For Mealer’s supporters, they’re concerned about crime and public safety, government corruption and immigration. Hidalgo’s supporters worry about voter rights, racial equity and abortion.

“Crime and public safety is the dominant issue and that gives a real advantage to Alex Mealer because a plurality of Harris County voters believe she is the one who’s best suited to handle the county’s strong problems with crime and public safety,” Jones explained.


Hidalgo is the AOC of Harris County. There is not a progressive idea that she finds too radical. She immediately locked down the county when the pandemic broke out and continually fought Governor Abbott has he re-opened the state as quickly as possible to keep people working and children in school.
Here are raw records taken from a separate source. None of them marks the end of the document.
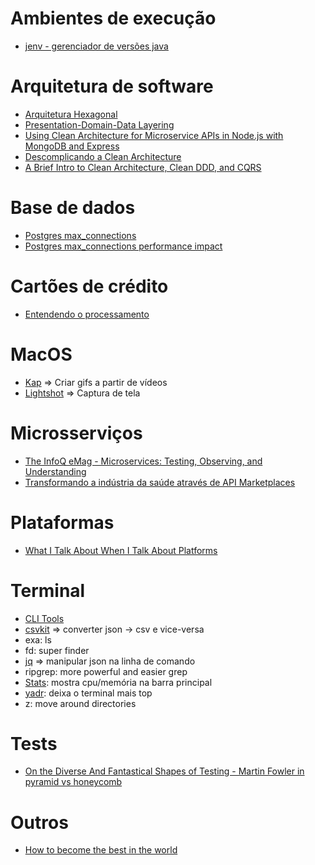 # Ambientes de execução
- [jenv - gerenciador de versões java](https://medium.com/@chamikakasun/how-to-manage-multiple-java-version-in-macos-e5421345f6d0)

# Arquitetura de software
- [Arquitetura Hexagonal](https://blog.octo.com/en/hexagonal-architecture-three-principles-and-an-implementation-example/#comment-634858)
- [Presentation-Domain-Data Layering](https://martinfowler.com/bliki/PresentationDomainDataLayering.html)
- [Using Clean Architecture for Microservice APIs in Node.js with MongoDB and Express](https://www.youtube.com/watch?v=CnailTcJV_U&ab_channel=DevMastery)
- [Descomplicando a Clean Architecture](https://medium.com/luizalabs/descomplicando-a-clean-architecture-cf4dfc4a1ac6)
- [A Brief Intro to Clean Architecture, Clean DDD, and CQRS](https://medium.com/software-alchemy/a-brief-intro-to-clean-architecture-clean-ddd-and-cqrs-23243c3f31b3)

# Base de dados
- [Postgres max_connections](https://www.cybertec-postgresql.com/en/tuning-max_connections-in-postgresql/)
- [Postgres max_connections performance impact](https://www.cybertec-postgresql.com/en/max_connections-performance-impacts/)

# Cartões de crédito
- [Entendendo o processamento](https://www.youtube.com/watch?v=D9rVPRUzbeE&list=PLwuCDBoP4wG-Jtg2dtdW7IoqN2SC_tfTB&ab_channel=RobertoHypolitoAmaral)

# MacOS
- [Kap](https://getkap.co/) => Criar gifs a partir de vídeos
- [Lightshot](https://apps.apple.com/us/app/lightshot-screenshot/id526298438?mt=12) => Captura de tela

# Microsserviços
- [The InfoQ eMag - Microservices: Testing, Observing, and Understanding](https://www.infoq.com/minibooks/understanding-microservices/?itm_source=minibooks&itm_medium=link&itm_campaign=homepage)
- [Transformando a indústria da saúde através de API Marketplaces](https://www.infoq.com/br/articles/healthcare-API-marketplaces/?itm_source=infoq&itm_campaign=footer_links&itm_medium=footer_links_news_page)

# Plataformas
- [What I Talk About When I Talk About Platforms](https://martinfowler.com/articles/talk-about-platforms.html)

# Terminal
- [CLI Tools](https://medium.com/swlh/my-favorite-cli-tools-c2fa484cee52)
- [csvkit](https://github.com/wireservice/csvkit) => converter json -> csv e vice-versa
- exa: ls
- fd: super finder 
- [jq](https://stedolan.github.io/jq/) => manipular json na linha de comando
- ripgrep: more powerful and easier grep
- [Stats](https://github.com/exelban/stats): mostra cpu/memória na barra principal
- [yadr](https://github.com/skwp/dotfiles): deixa o terminal mais top
- z: move around directories

# Tests
- [On the Diverse And Fantastical Shapes of Testing - Martin Fowler in pyramid vs honeycomb](https://martinfowler.com/articles/2021-test-shapes.html)

# Outros
- [How to become the best in the world](https://unchartedterritories.tomaspueyo.com/p/how-to-become-the-best-in-the-world)
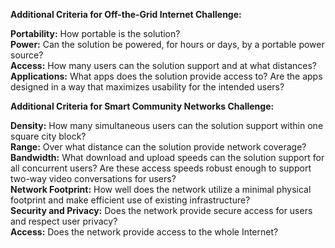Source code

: **Additional Criteria for Off-the-Grid Internet Challenge:**

**Portability:** How portable is the solution?  
**Power:** Can the solution be powered, for hours or days, by a portable power source?  
**Access:** How many users can the solution support and at what distances?  
**Applications:** What apps does the solution provide access to? Are the apps designed in a way that maximizes usability for the intended users?  

**Additional Criteria for Smart Community Networks Challenge:**

**Density:** How many simultaneous users can the solution support within one square city block?  
**Range:** Over what distance can the solution provide network coverage?  
**Bandwidth:** What download and upload speeds can the solution support for all concurrent users? Are these access speeds robust enough to support two-way video conversations for users?  
**Network Footprint:** How well does the network utilize a minimal physical footprint and make efficient use of existing infrastructure?  
**Security and Privacy:** Does the network provide secure access for users and respect user privacy?  
**Access:** Does the network provide access to the whole Internet?
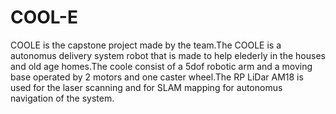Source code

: # COOL-E
COOLE is the capstone project made by the team.The COOLE is a autonomus delivery system robot that is made to help elederly in the houses and old age homes.The coole consist of a 5dof robotic arm and a moving base operated by 2 motors and one caster wheel.The RP LiDar AM18 is used for the laser scanning and for SLAM mapping for autonomus navigation of the system.

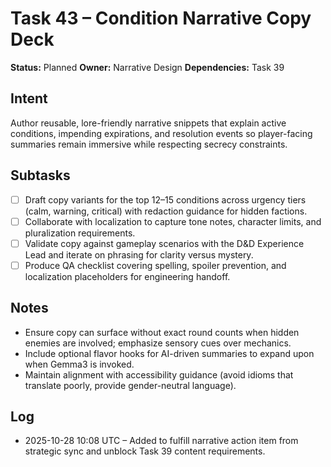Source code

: # Task 43 – Condition Narrative Copy Deck

**Status:** Planned
**Owner:** Narrative Design
**Dependencies:** Task 39

## Intent
Author reusable, lore-friendly narrative snippets that explain active conditions, impending expirations, and resolution events so player-facing summaries remain immersive while respecting secrecy constraints.

## Subtasks
- [ ] Draft copy variants for the top 12–15 conditions across urgency tiers (calm, warning, critical) with redaction guidance for hidden factions.
- [ ] Collaborate with localization to capture tone notes, character limits, and pluralization requirements.
- [ ] Validate copy against gameplay scenarios with the D&D Experience Lead and iterate on phrasing for clarity versus mystery.
- [ ] Produce QA checklist covering spelling, spoiler prevention, and localization placeholders for engineering handoff.

## Notes
- Ensure copy can surface without exact round counts when hidden enemies are involved; emphasize sensory cues over mechanics.
- Include optional flavor hooks for AI-driven summaries to expand upon when Gemma3 is invoked.
- Maintain alignment with accessibility guidance (avoid idioms that translate poorly, provide gender-neutral language).

## Log
- 2025-10-28 10:08 UTC – Added to fulfill narrative action item from strategic sync and unblock Task 39 content requirements.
Crime has escalated in Harris County, as it has in other areas. Law enforcement do not support her and she was booed at a recent funeral for a police officer. She tried to push through a huge tax increase in recent weeks, stopped by the two Republican county commissioners on Commissioners Court. The county has plenty of money and it needs to be spent more efficiently. County residents are under enough economic stress with Bidenflation, we don’t need higher taxes on top of that.
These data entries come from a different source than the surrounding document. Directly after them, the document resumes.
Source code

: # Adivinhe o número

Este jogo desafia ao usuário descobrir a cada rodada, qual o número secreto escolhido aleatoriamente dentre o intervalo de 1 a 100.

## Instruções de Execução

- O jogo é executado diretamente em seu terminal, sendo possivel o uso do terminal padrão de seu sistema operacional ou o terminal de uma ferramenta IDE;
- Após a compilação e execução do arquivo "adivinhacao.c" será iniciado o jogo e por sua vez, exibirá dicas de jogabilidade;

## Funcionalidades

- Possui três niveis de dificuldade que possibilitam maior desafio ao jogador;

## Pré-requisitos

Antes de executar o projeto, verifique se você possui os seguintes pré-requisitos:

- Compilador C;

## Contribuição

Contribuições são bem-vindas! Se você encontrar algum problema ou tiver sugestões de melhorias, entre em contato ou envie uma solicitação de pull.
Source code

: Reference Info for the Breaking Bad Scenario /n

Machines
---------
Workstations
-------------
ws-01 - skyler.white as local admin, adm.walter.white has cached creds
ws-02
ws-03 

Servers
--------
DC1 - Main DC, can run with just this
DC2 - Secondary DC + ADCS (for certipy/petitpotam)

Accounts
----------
Alexandra Mealer will be a breath of fresh air. Mealor, as I said, has momentum. The wind is at her back at this point. As her website says, she is a combat veteran, a West Point graduate, Harvard JD/MBA, a wife and mother of two very young children, and she is Hispanic. She is outraising Hidalgo and flooding the airwaves with ads. Though, I will say that I did see a Hidalgo ad a couple of times during the World Series, which my Astros won on Saturday night. Gallery Furniture owner Jim “Mattress Mack” McIngvale, you may have read, is a gambler and bet big (and won) on the Astros. He is a big supporter of Mealer.
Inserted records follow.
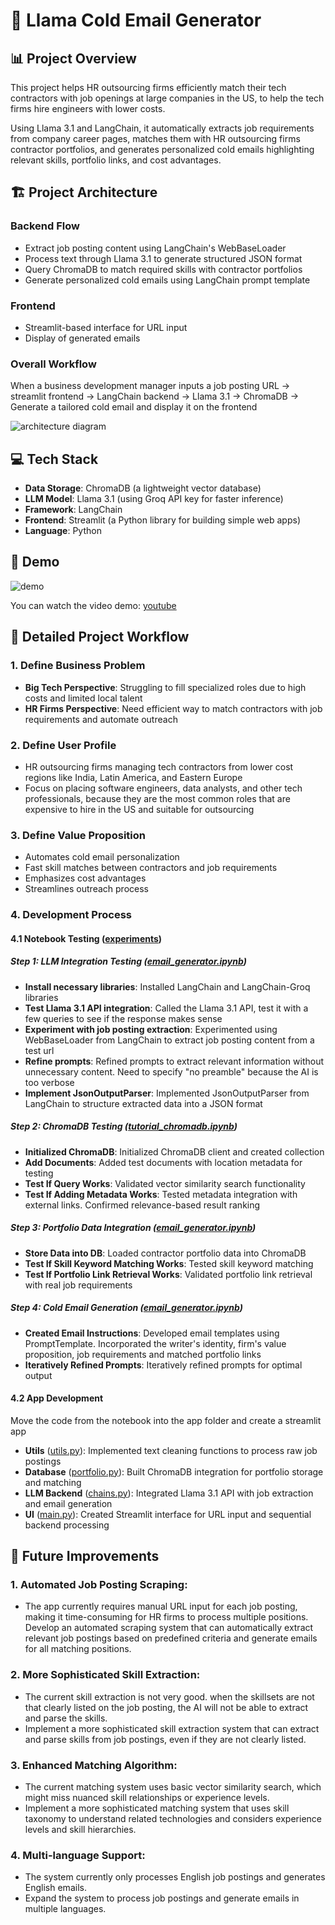 # 🤖 Llama Cold Email Generator 

## 📊 Project Overview

This project helps HR outsourcing firms efficiently match their tech contractors with job openings at large companies in the US, to help the tech firms hire engineers with lower costs.

Using Llama 3.1 and LangChain, it automatically extracts job requirements from company career pages, matches them with HR outsourcing firms contractor portfolios, and generates personalized cold emails highlighting relevant skills, portfolio links, and cost advantages.

## 🏗️ Project Architecture

### Backend Flow
- Extract job posting content using LangChain's WebBaseLoader
- Process text through Llama 3.1 to generate structured JSON format
- Query ChromaDB to match required skills with contractor portfolios
- Generate personalized cold emails using LangChain prompt template

### Frontend
- Streamlit-based interface for URL input
- Display of generated emails

### Overall Workflow
When a business development manager inputs a job posting URL -> streamlit frontend -> LangChain backend -> Llama 3.1 -> ChromaDB -> Generate a tailored cold email and display it on the frontend

![architecture diagram](demo/architecture.png)

## 💻 Tech Stack

- **Data Storage**: ChromaDB (a lightweight vector database)
- **LLM Model**: Llama 3.1 (using Groq API key for faster inference)
- **Framework**: LangChain
- **Frontend**: Streamlit (a Python library for building simple web apps)
- **Language**: Python

## 🎥 Demo

![demo](demo/demo.gif)

You can watch the video demo: [youtube](https://youtu.be/KS0ShCQTc04)

## 📝 Detailed Project Workflow

### 1. Define Business Problem
- **Big Tech Perspective**: Struggling to fill specialized roles due to high costs and limited local talent
- **HR Firms Perspective**: Need efficient way to match contractors with job requirements and automate outreach

### 2. Define User Profile
- HR outsourcing firms managing tech contractors from lower cost regions like India, Latin America, and Eastern Europe
- Focus on placing software engineers, data analysts, and other tech professionals, because they are the most common roles that are expensive to hire in the US and suitable for outsourcing

### 3. Define Value Proposition
- Automates cold email personalization
- Fast skill matches between contractors and job requirements
- Emphasizes cost advantages
- Streamlines outreach process

### 4. Development Process
#### 4.1 Notebook Testing ([experiments](experiments/))
##### Step 1: LLM Integration Testing ([email_generator.ipynb](experiments/email_generator.ipynb))
- **Install necessary libraries**: Installed LangChain and LangChain-Groq libraries
- **Test Llama 3.1 API integration**:  Called the Llama 3.1 API, test it with a few queries to see if the response makes sense
- **Experiment with job posting extraction**: Experimented using WebBaseLoader from LangChain to extract job posting content from a test url
- **Refine prompts**: Refined prompts to extract relevant information without unnecessary content. Need to specify "no preamble" because the AI is too verbose
- **Implement JsonOutputParser**: Implemented JsonOutputParser from LangChain to structure extracted data into a JSON format

##### Step 2: ChromaDB Testing ([tutorial_chromadb.ipynb](experiments/tutorial_chromadb.ipynb)) 
- **Initialized ChromaDB**: Initialized ChromaDB client and created collection
- **Add Documents**: Added test documents with location metadata for testing
- **Test If Query Works**: Validated vector similarity search functionality
- **Test If Adding Metadata Works**: Tested metadata integration with external links. Confirmed relevance-based result ranking

##### Step 3: Portfolio Data Integration ([email_generator.ipynb](experiments/email_generator.ipynb))
- **Store Data into DB**: Loaded contractor portfolio data into ChromaDB
- **Test If Skill Keyword Matching Works**: Tested skill keyword matching
- **Test If Portfolio Link Retrieval Works**: Validated portfolio link retrieval with real job requirements

##### Step 4: Cold Email Generation ([email_generator.ipynb](experiments/email_generator.ipynb))
- **Created Email Instructions**: Developed email templates using PromptTemplate. Incorporated the writer's identity, firm's value proposition,  job requirements and matched portfolio links
- **Iteratively Refined Prompts**: Iteratively refined prompts for optimal output

#### 4.2 App Development
Move the code from the notebook into the app folder and create a streamlit app
- **Utils** ([utils.py](app/utils.py)): Implemented text cleaning functions to process raw job postings
- **Database** ([portfolio.py](app/portfolio.py)): Built ChromaDB integration for portfolio storage and matching
- **LLM Backend** ([chains.py](app/chains.py)): Integrated Llama 3.1 API with job extraction and email generation
- **UI** ([main.py](app/main.py)): Created Streamlit interface for URL input and sequential backend processing

## 🚀 Future Improvements

### 1. **Automated Job Posting Scraping**: 
- The app currently requires manual URL input for each job posting, making it time-consuming for HR firms to process multiple positions. 
Develop an automated scraping system that can automatically extract relevant job postings based on predefined criteria and generate emails for all matching positions.

### 2. **More Sophisticated Skill Extraction**: 
- The current skill extraction is not very good. when the skillsets are not that clearly listed on the job posting, the AI will not be able to extract and parse the skills.
- Implement a more sophisticated skill extraction system that can extract and parse skills from job postings, even if they are not clearly listed.

### 3. **Enhanced Matching Algorithm**: 
- The current matching system uses basic vector similarity search, which might miss nuanced skill relationships or experience levels. 
- Implement a more sophisticated matching system that uses skill taxonomy to understand related technologies and considers experience levels and skill hierarchies.

### 4. **Multi-language Support**: 
- The system currently only processes English job postings and generates English emails. 
- Expand the system to process job postings and generate emails in multiple languages.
Since July 1, Mealer has raised $8.6 million and spent $8.2 million, unprecedented numbers for a candidate seeking Harris County’s top elected post. During that period, Hidalgo has raised $2.4 million and spent nearly $3.6 million.


As a Houston and Harris County resident, I’ll be watching election returns on this race on Tuesday night. Harris County needs a change. Jill Biden’s appearance in Houston for Lina won’t change the race at all.